| About this exercise |
Reproduce the entries beneath exactly, without their images.

| Material for this task |
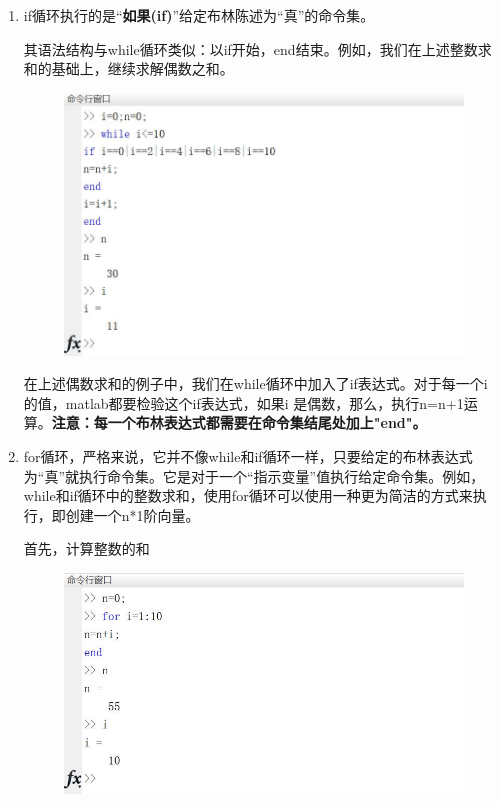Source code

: \documentclass[10pt,math=newtx,citestyle=gb7714-2015,bibstyle=gb7714-2015]{elegantbook}
\begin{document}
{{{\begin{enumerate}
		\item if循环执行的是“\textbf{如果(if)}”给定布林陈述为“真”的命令集。
		
		其语法结构与while循环类似：以if开始，end结束。例如，我们在上述整数求和的基础上，继续求解偶数之和。
		
		\begin{figure}[htbp!]
			\centering
			\includegraphics[width=0.8\linewidth]{FIG/evensum}
			\centering
		\end{figure}
		
		在上述偶数求和的例子中，我们在while循环中加入了if表达式。对于每一个i 的值，matlab都要检验这个if表达式，如果i 是偶数，那么，执行n=n+1运算。\textbf{注意：每一个布林表达式都需要在命令集结尾处加上"end"。}
		
		\item for循环，严格来说，它并不像while和if循环一样，只要给定的布林表达式为“真”就执行命令集。它是对于一个“指示变量”值执行给定命令集。例如，while和if循环中的整数求和，使用for循环可以使用一种更为简洁的方式来执行，即创建一个n*1阶向量。
		
		首先，计算整数的和
		
		\begin{figure}[htbp!]
			\centering
			\includegraphics[width=0.8\linewidth]{FIG/vectorsum}
			\centering
		\end{figure}
	\end{enumerate}
	
}}}
\end{document}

| Answer area |
Source code

: \documentclass[10pt,math=newtx,citestyle=gb7714-2015,bibstyle=gb7714-2015]{elegantbook}
\begin{document}
{{{\begin{enumerate}
		\item if循环执行的是“\textbf{如果(if)}”给定布林陈述为“真”的命令集。
		
		其语法结构与while循环类似：以if开始，end结束。例如，我们在上述整数求和的基础上，继续求解偶数之和。
		
		\begin{figure}[htbp!]
			\centering
			\includegraphics[width=0.8\linewidth]{FIG/evensum}
			\centering
		\end{figure}
		
		在上述偶数求和的例子中，我们在while循环中加入了if表达式。对于每一个i 的值，matlab都要检验这个if表达式，如果i 是偶数，那么，执行n=n+1运算。\textbf{注意：每一个布林表达式都需要在命令集结尾处加上"end"。}
		
		\item for循环，严格来说，它并不像while和if循环一样，只要给定的布林表达式为“真”就执行命令集。它是对于一个“指示变量”值执行给定命令集。例如，while和if循环中的整数求和，使用for循环可以使用一种更为简洁的方式来执行，即创建一个n*1阶向量。
		
		首先，计算整数的和
		
		\begin{figure}[htbp!]
			\centering
			\includegraphics[width=0.8\linewidth]{FIG/vectorsum}
			\centering
		\end{figure}
	\end{enumerate}
	
}}}
\end{document}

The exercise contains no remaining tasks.